# Is your mum in law



## DTPCHEMICALS (Jul 24, 2006)

I was asked if my mum in law was an angel.



"Not yet." I replied.

Dave p


----------



## overthemoon (May 12, 2010)

Mines a treasure, she should be buried! 8O


----------



## JohnsCrossMotorHomes (Jul 21, 2007)

If and when mine ever leaves this earth of ours, she will become an angel and whilst she is on earth she is a treasure.

A nicer woman one would have to go round the world to find another like her.

God bless and look after her and long may she live

Peter


----------



## seamusog (May 10, 2005)

c'mon peter,whats the punchline? ye've left it out :lol: 
seamus.


----------



## TeamRienza (Sep 21, 2010)

I have put my wife on a six foot pedestal.

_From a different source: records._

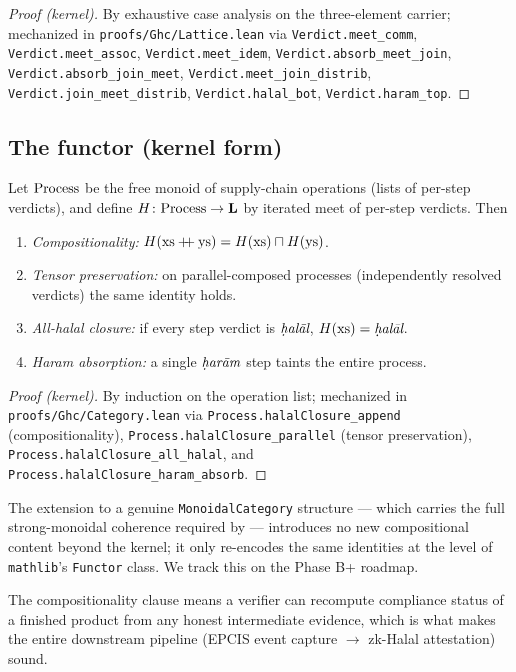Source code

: \begin{proof}[Proof (kernel)]
By exhaustive case analysis on the three-element carrier; mechanized
in \texttt{proofs/Ghc/Lattice.lean} via
\texttt{Verdict.meet\_comm}, \texttt{Verdict.meet\_assoc},
\texttt{Verdict.meet\_idem}, \texttt{Verdict.absorb\_meet\_join},
\texttt{Verdict.absorb\_join\_meet},
\texttt{Verdict.meet\_join\_distrib},
\texttt{Verdict.join\_meet\_distrib},
\texttt{Verdict.halal\_bot}, \texttt{Verdict.haram\_top}.
\end{proof}

\subsection{The functor (kernel form)}

\begin{theorem}
\label{thm:hcf}
Let $\Process$ be the free monoid of supply-chain operations (lists
of per-step verdicts), and define
$\HCF \colon \Process \to \Lat$ by iterated meet of per-step
verdicts. Then
\begin{enumerate}[label=(H\arabic*)]
  \item \emph{Compositionality:}
        $\HCF(\mathrm{xs} \mathbin{+\!\!+} \mathrm{ys})
         = \HCF(\mathrm{xs}) \sqcap \HCF(\mathrm{ys})$.
  \item \emph{Tensor preservation:} on parallel-composed processes
        (independently resolved verdicts) the same identity holds.
  \item \emph{All-halal closure:} if every step verdict is $\halal$,
        $\HCF(\mathrm{xs}) = \halal$.
  \item \emph{Haram absorption:} a single $\haram$ step taints the
        entire process.
\end{enumerate}
\end{theorem}

\begin{proof}[Proof (kernel)]
By induction on the operation list; mechanized in
\texttt{proofs/Ghc/Cate\-gory.lean} via
\texttt{Process.halalClosure\_append} (compositionality),
\texttt{Process.halal\-Closure\_parallel} (tensor preservation),
\texttt{Process.halalClosure\_all\_halal}, and
\texttt{Process.halalClosure\_haram\_absorb}.
\end{proof}

\begin{remark}
The extension to a genuine \texttt{MonoidalCategory} structure ---
which carries the full strong-monoidal coherence required by
\cite{maclane,fongspivak} --- introduces no new compositional content
beyond the kernel; it only re-encodes the same identities at the
level of \texttt{mathlib}'s \texttt{Functor} class. We track this on
the Phase B+ roadmap.
\end{remark}

\begin{remark}
The compositionality clause means a verifier can recompute compliance
status of a finished product from any honest intermediate evidence,
which is what makes the entire downstream pipeline (EPCIS event
capture $\to$ zk-Halal attestation) sound.
\end{remark}
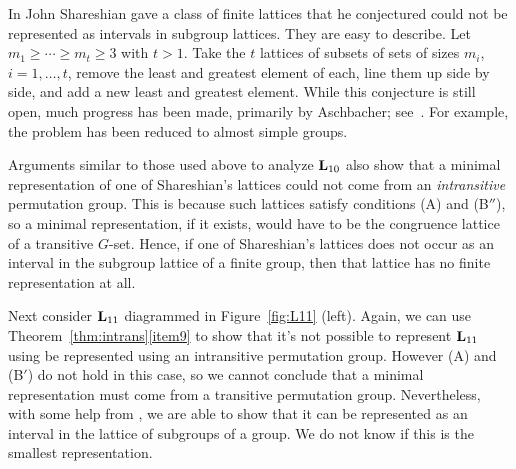 In \cite{Shareshian2003} John Shareshian gave a class of finite lattices that
he conjectured could not be represented as intervals in subgroup lattices.
They are easy to describe. Let $m_1 \ge \cdots \ge m_t \ge 3$ with $t> 1$.
Take the $t$ lattices of subsets of sets of sizes $m_i$, $i=1,\ldots,t$, remove
the least and greatest element of each, line them up side by side, and add
a new least and greatest element. While this conjecture is still open, much
progress has been made, primarily by Aschbacher; see~\cite{Aschbacher2013}.
For example, the problem has been reduced to almost simple groups.


Arguments similar to those used above to analyze $\mathbf{L}_{10}$
also show that a minimal representation of one of Shareshian's
lattices could not come from an \emph{intransitive} permutation group.
This is because such lattices satisfy conditions (A) and (B$''$),
so a minimal representation, if it exists, would have to be
the congruence lattice of a transitive $G$-set.
Hence, if one of Shareshian's lattices does not occur as an
interval in the subgroup lattice of a finite group, then that lattice has
no finite representation at all.



Next consider $\mathbf{L}_{11}$ diagrammed in Figure~\ref{fig:L11} (left). Again, we
can use Theorem~\ref{thm:intrans}\eqref{item9} to show that it's not possible to
represent $\mathbf{L}_{11}$ using be represented using an intransitive permutation group. However (A) and
(B$'$) do not hold in this case, so we cannot conclude that a minimal representation
must come from a transitive permutation group. Nevertheless, with some help from
\gap, we are able to show that it can be represented as an interval
in the lattice of subgroups of a group. We do not know if this is the
smallest representation.


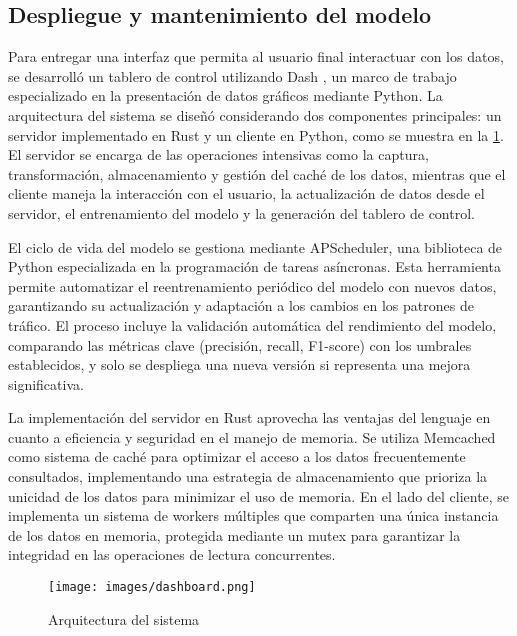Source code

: \documentclass[12pt]{article}
\begin{document}

\subsection{Despliegue y mantenimiento del modelo}

Para entregar una interfaz que permita al usuario final interactuar con los datos, se desarrolló un tablero de control utilizando Dash \citep{dashboard2024}, un marco de trabajo especializado en la presentación de datos gráficos mediante Python. La arquitectura del sistema se diseñó considerando dos componentes principales: un servidor implementado en Rust y un cliente en Python, como se muestra en la \cref{fig:architecture}. El servidor se encarga de las operaciones intensivas como la captura, transformación, almacenamiento y gestión del caché de los datos, mientras que el cliente maneja la interacción con el usuario, la actualización de datos desde el servidor, el entrenamiento del modelo y la generación del tablero de control.

El ciclo de vida del modelo se gestiona mediante APScheduler, una biblioteca de Python especializada en la programación de tareas asíncronas. Esta herramienta permite automatizar el reentrenamiento periódico del modelo con nuevos datos, garantizando su actualización y adaptación a los cambios en los patrones de tráfico. El proceso incluye la validación automática del rendimiento del modelo, comparando las métricas clave (precisión, recall, F1-score) con los umbrales establecidos, y solo se despliega una nueva versión si representa una mejora significativa.

La implementación del servidor en Rust aprovecha las ventajas del lenguaje en cuanto a eficiencia y seguridad en el manejo de memoria. Se utiliza Memcached como sistema de caché para optimizar el acceso a los datos frecuentemente consultados, implementando una estrategia de almacenamiento que prioriza la unicidad de los datos para minimizar el uso de memoria. En el lado del cliente, se implementa un sistema de workers múltiples que comparten una única instancia de los datos en memoria, protegida mediante un mutex para garantizar la integridad en las operaciones de lectura concurrentes.

\begin{figure}[H]
    \centering
    \texttt{[image: images/dashboard.png]}
    \caption{Arquitectura del sistema}
    \label{fig:architecture}
\end{figure}
\end{document}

Luckily she cant get down.


----------



## JohnsCrossMotorHomes (Jul 21, 2007)

seamusog said:


> c'mon peter,whats the punchline? ye've left it out :lol:
> seamus.


No punchline, all from the heart

Peter


----------



## seamusog (May 10, 2005)

JohnsCrossMotorHomes said:


> seamusog said:
> 
> 
> > c'mon peter,whats the punchline? ye've left it out :lol:
> ...


Fair play to ye then Peter.Them ones are hard to find.
Every time I got within striking distance of mine I wanted to garotte her  
seamus.


----------